Question

The power dissipated in the transmission cables carrying current I and voltage V is inversely proportional to

• A. V
• B. \(V^2\)
• C. \(\sqrt{V}\)
• D. \(\sqrt{I}\)
• E. I

Hint:

This principle explains why electricity is transmitted at very high voltages over long distances—it minimizes the current and therefore significantly reduces energy waste as heat.

Answer 1

The Correct Option is B

Concept: Power transmission efficiency is limited by energy loss due to resistance in cables (Joule heating).
• Transmission Power: \(P = VI\), assuming a constant power transmission at the source.
• Power Loss: The power dissipated in cables of resistance \(R_c\) is \(P_L = I^2 R_c\).

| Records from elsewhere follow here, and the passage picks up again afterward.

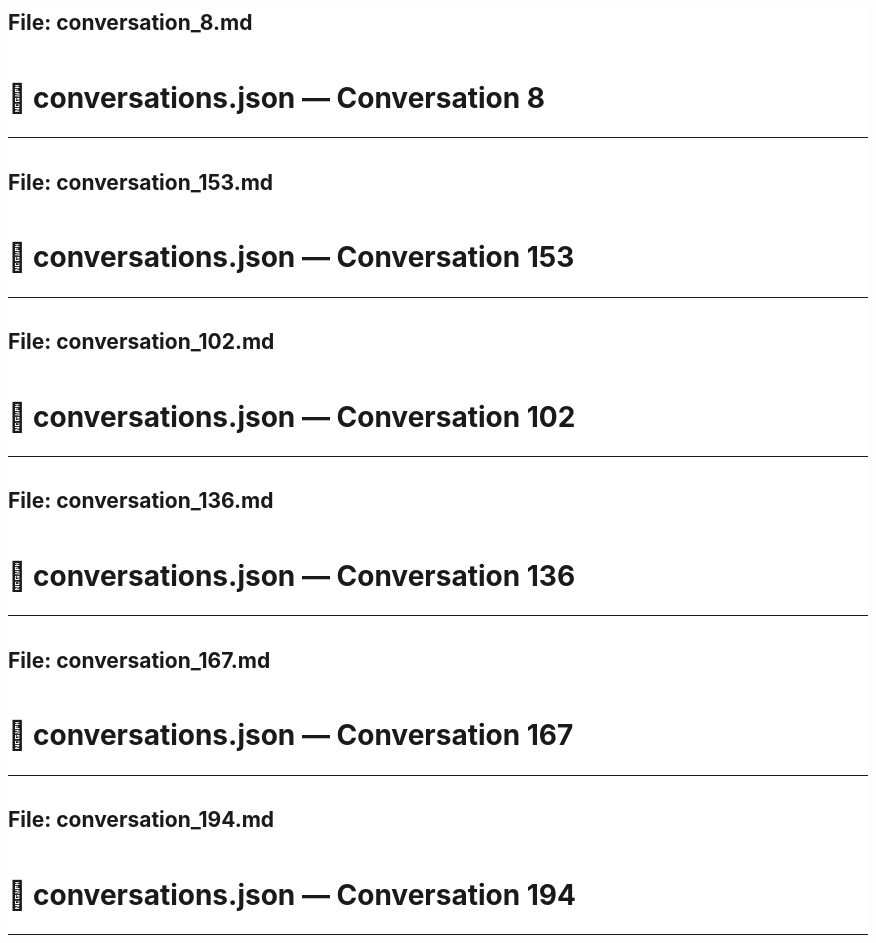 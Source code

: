 ## File: conversation_8.md

# 📜 conversations.json — Conversation 8



----------------------------------------

## File: conversation_153.md

# 📜 conversations.json — Conversation 153



----------------------------------------

## File: conversation_102.md

# 📜 conversations.json — Conversation 102



----------------------------------------

## File: conversation_136.md

# 📜 conversations.json — Conversation 136



----------------------------------------

## File: conversation_167.md

# 📜 conversations.json — Conversation 167



----------------------------------------

## File: conversation_194.md

# 📜 conversations.json — Conversation 194



----------------------------------------
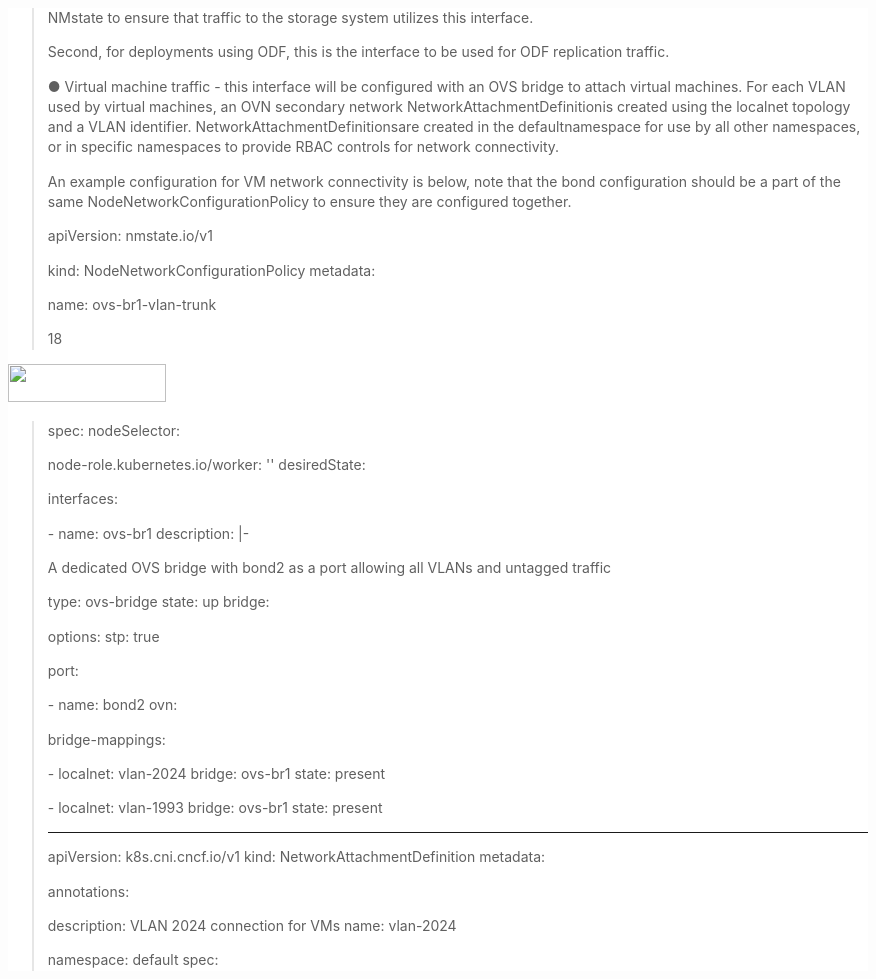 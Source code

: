 > NMstate to ensure that traffic to the storage system utilizes this
> interface.
>
> Second, for deployments using ODF, this is the interface to be used
> for ODF replication traffic.
>
> ● Virtual machine traffic - this interface will be configured with an
> OVS bridge to attach virtual machines. For each VLAN used by virtual
> machines, an OVN secondary network NetworkAttachmentDefinitionis
> created using the localnet topology and a VLAN identifier.
> NetworkAttachmentDefinitionsare created in the defaultnamespace for
> use by all other namespaces, or in specific namespaces to provide RBAC
> controls for network connectivity.
>
> An example configuration for VM network connectivity is below, note
> that the bond configuration should be a part of the same
> NodeNetworkConfigurationPolicy to ensure they are configured together.
>
> apiVersion: nmstate.io/v1
>
> kind: NodeNetworkConfigurationPolicy metadata:
>
> name: ovs-br1-vlan-trunk
>
> 18

<img src="./wrizywwc.png"
style="width:1.64583in;height:0.39583in" />

> spec: nodeSelector:
>
> node-role.kubernetes.io/worker: '' desiredState:
>
> interfaces:
>
> \- name: ovs-br1 description: \|-
>
> A dedicated OVS bridge with bond2 as a port allowing all VLANs and
> untagged traffic
>
> type: ovs-bridge state: up bridge:
>
> options: stp: true
>
> port:
>
> \- name: bond2 ovn:
>
> bridge-mappings:
>
> \- localnet: vlan-2024 bridge: ovs-br1 state: present
>
> \- localnet: vlan-1993 bridge: ovs-br1 state: present
>
> ---
>
> apiVersion: k8s.cni.cncf.io/v1 kind: NetworkAttachmentDefinition
> metadata:
>
> annotations:
>
> description: VLAN 2024 connection for VMs name: vlan-2024
>
> namespace: default spec:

Step 1: Relate current to transmission voltage.
From the power equation \(P = VI\), the current required to transmit power \(P\) is: \[ I = \frac{P}{V} \]

Step 2: Derive the loss in terms of voltage.
Substitute the expression for \(I\) into the power loss formula: \[ P_L = \left( \frac{P}{V} \right)^2 R_c = \frac{P^2 R_c}{V^2} \]

Step 3: Identify the proportionality.
For constant transmitted power and cable resistance: \[ P_L \propto \frac{1}{V^2} \] The dissipated power is inversely proportional to the square of the voltage.